▸ **Task statement**
Go through the entries below. Copy out every line that contains "klen".

[Stored data]

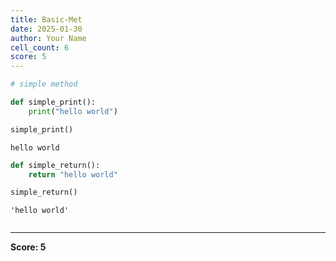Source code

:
 ```yaml
---
title: Basic-Met
date: 2025-01-30
author: Your Name
cell_count: 6
score: 5
---
```


```python
# simple method
```


```python
def simple_print():
    print("hello world")
```


```python
simple_print()
```

    hello world



```python
def simple_return():
    return "hello world"
```


```python
simple_return()
```




    'hello world'




```python

```


---
**Score: 5**
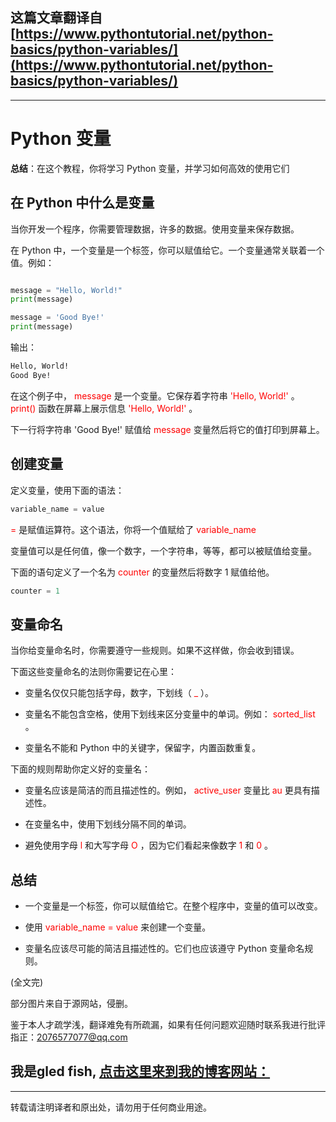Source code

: **这篇文章翻译自**[https://www.pythontutorial.net/python-basics/python-variables/](https://www.pythontutorial.net/python-basics/python-variables/)
---
---

# Python 变量
**总结**：在这个教程，你将学习 Python 变量，并学习如何高效的使用它们

## 在 Python 中什么是变量

当你开发一个程序，你需要管理数据，许多的数据。使用变量来保存数据。

在 Python 中，一个变量是一个标签，你可以赋值给它。一个变量通常关联着一个值。例如：

```python

message = "Hello, World!"
print(message)

message = 'Good Bye!'
print(message)

```

输出：

```bash
Hello, World!
Good Bye!
```

在这个例子中，<font color=red> message </font> 是一个变量。它保存着字符串<font color=red> 'Hello, World!' </font>。<font color=red> print() </font> 函数在屏幕上展示信息<font color=red> 'Hello, World!' </font>。

下一行将字符串 'Good Bye!' 赋值给 <font color=red> message </font> 变量然后将它的值打印到屏幕上。

## 创建变量

定义变量，使用下面的语法：

```python
variable_name = value
```

<font color=red> = </font> 是赋值运算符。这个语法，你将一个值赋给了 <font color=red> variable_name </font>

变量值可以是任何值，像一个数字，一个字符串，等等，都可以被赋值给变量。

下面的语句定义了一个名为<font color=red> counter </font> 的变量然后将数字 1 赋值给他。

```python
counter = 1
```

## 变量命名

当你给变量命名时，你需要遵守一些规则。如果不这样做，你会收到错误。

下面这些变量命名的法则你需要记在心里：

* 变量名仅仅只能包括字母，数字，下划线（<font color=red> _ </font>）。

* 变量名不能包含空格，使用下划线来区分变量中的单词。例如：<font color=red> sorted_list </font>。

* 变量名不能和 Python 中的关键字，保留字，内置函数重复。

下面的规则帮助你定义好的变量名：

* 变量名应该是简洁的而且描述性的。例如，<font color=red> active_user </font> 变量比<font color=red> au </font>更具有描述性。
  
* 在变量名中，使用下划线分隔不同的单词。

* 避免使用字母 <font color=red> l </font> 和大写字母 <font color=red> O </font>，因为它们看起来像数字 <font color=red> 1 </font> 和 <font color=red> 0 </font>。

## 总结

* 一个变量是一个标签，你可以赋值给它。在整个程序中，变量的值可以改变。
  
* 使用<font color=red> variable_name = value </font>来创建一个变量。
  
* 变量名应该尽可能的简洁且描述性的。它们也应该遵守 Python 变量命名规则。



(全文完)

部分图片来自于源网站，侵删。

鉴于本人才疏学浅，翻译难免有所疏漏，如果有任何问题欢迎随时联系我进行批评指正：2076577077@qq.com  

我是gled fish, [点击这里来到我的博客网站：](https://gledfish.netlify.app/)
---
---
转载请注明译者和原出处，请勿用于任何商业用途。
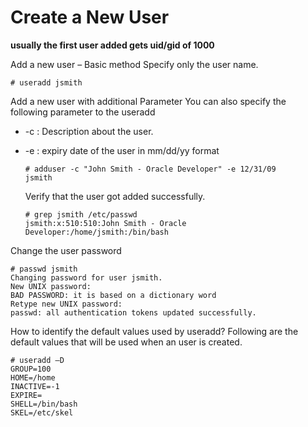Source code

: # Create a New User

**usually the first user added gets uid/gid of 1000**

Add a new user – Basic method Specify only the user name.

```text
# useradd jsmith
```

Add a new user with additional Parameter You can also specify the following parameter to the useradd

* -c : Description about the user.
* -e : expiry date of the user in mm/dd/yy format

  ```text
  # adduser -c "John Smith - Oracle Developer" -e 12/31/09
  jsmith
  ```

  Verify that the user got added successfully.

  ```text
  # grep jsmith /etc/passwd
  jsmith:x:510:510:John Smith - Oracle
  Developer:/home/jsmith:/bin/bash
  ```

Change the user password

```text
# passwd jsmith
Changing password for user jsmith.
New UNIX password:
BAD PASSWORD: it is based on a dictionary word
Retype new UNIX password:
passwd: all authentication tokens updated successfully.
```

How to identify the default values used by useradd? Following are the default values that will be used when an user is created.

```text
# useradd –D
GROUP=100
HOME=/home
INACTIVE=-1
EXPIRE=
SHELL=/bin/bash
SKEL=/etc/skel
```


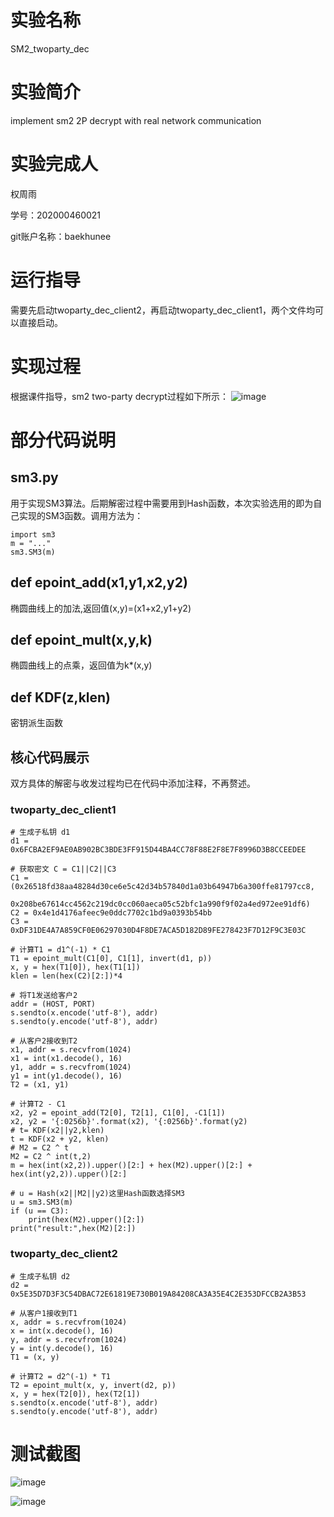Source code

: # 实验名称
SM2_twoparty_dec

# 实验简介
implement sm2 2P decrypt with real network communication

# 实验完成人
权周雨 

学号：202000460021 

git账户名称：baekhunee

# 运行指导
需要先启动twoparty_dec_client2，再启动twoparty_dec_client1，两个文件均可以直接启动。

# 实现过程
根据课件指导，sm2 two-party decrypt过程如下所示：
![image](https://user-images.githubusercontent.com/105578152/181195108-5752a481-45fb-440e-9365-af1df6e9f69b.png)

# 部分代码说明
## sm3.py
用于实现SM3算法。后期解密过程中需要用到Hash函数，本次实验选用的即为自己实现的SM3函数。调用方法为：
```
import sm3
m = "..."
sm3.SM3(m)
```

## def epoint_add(x1,y1,x2,y2)
椭圆曲线上的加法,返回值(x,y)=(x1+x2,y1+y2)

## def epoint_mult(x,y,k)
椭圆曲线上的点乘，返回值为k*(x,y)

## def KDF(z,klen)
密钥派生函数

## 核心代码展示
双方具体的解密与收发过程均已在代码中添加注释，不再赘述。
### twoparty_dec_client1
```
# 生成子私钥 d1
d1 = 0x6FCBA2EF9AE0AB902BC3BDE3FF915D44BA4CC78F88E2F8E7F8996D3B8CCEEDEE

# 获取密文 C = C1||C2||C3
C1 = (0x26518fd38aa48284d30ce6e5c42d34b57840d1a03b64947b6a300ffe81797cc8,
      0x208be67614cc4562c219dc0cc060aeca05c52bfc1a990f9f02a4ed972ee91df6)
C2 = 0x4e1d4176afeec9e0ddc7702c1bd9a0393b54bb
C3 = 0xDF31DE4A7A859CF0E06297030D4F8DE7ACA5D182D89FE278423F7D12F9C3E03C

# 计算T1 = d1^(-1) * C1
T1 = epoint_mult(C1[0], C1[1], invert(d1, p))
x, y = hex(T1[0]), hex(T1[1])
klen = len(hex(C2)[2:])*4

# 将T1发送给客户2
addr = (HOST, PORT)
s.sendto(x.encode('utf-8'), addr)
s.sendto(y.encode('utf-8'), addr)

# 从客户2接收到T2
x1, addr = s.recvfrom(1024)
x1 = int(x1.decode(), 16)
y1, addr = s.recvfrom(1024)
y1 = int(y1.decode(), 16)
T2 = (x1, y1)

# 计算T2 - C1
x2, y2 = epoint_add(T2[0], T2[1], C1[0], -C1[1])
x2, y2 = '{:0256b}'.format(x2), '{:0256b}'.format(y2)
# t= KDF(x2||y2,klen)
t = KDF(x2 + y2, klen)
# M2 = C2 ^ t
M2 = C2 ^ int(t,2)
m = hex(int(x2,2)).upper()[2:] + hex(M2).upper()[2:] + hex(int(y2,2)).upper()[2:]

# u = Hash(x2||M2||y2)这里Hash函数选择SM3
u = sm3.SM3(m)
if (u == C3):
    print(hex(M2).upper()[2:])
print("result:",hex(M2)[2:])
```

### twoparty_dec_client2
```
# 生成子私钥 d2
d2 = 0x5E35D7D3F3C54DBAC72E61819E730B019A84208CA3A35E4C2E353DFCCB2A3B53

# 从客户1接收到T1
x, addr = s.recvfrom(1024)
x = int(x.decode(), 16)
y, addr = s.recvfrom(1024)
y = int(y.decode(), 16)
T1 = (x, y)

# 计算T2 = d2^(-1) * T1
T2 = epoint_mult(x, y, invert(d2, p))
x, y = hex(T2[0]), hex(T2[1])
s.sendto(x.encode('utf-8'), addr)
s.sendto(y.encode('utf-8'), addr)
```

# 测试截图
![image](https://user-images.githubusercontent.com/105578152/181196838-a8ae2c70-0b0b-4b77-b3ea-faa722758dbb.png)

![image](https://user-images.githubusercontent.com/105578152/181196926-01c004a1-d54d-49ca-b03e-bf2bcfde2012.png)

▸ **Written response**
## def KDF(z,klen)
klen = len(hex(C2)[2:])*4
# t= KDF(x2||y2,klen)
t = KDF(x2 + y2, klen)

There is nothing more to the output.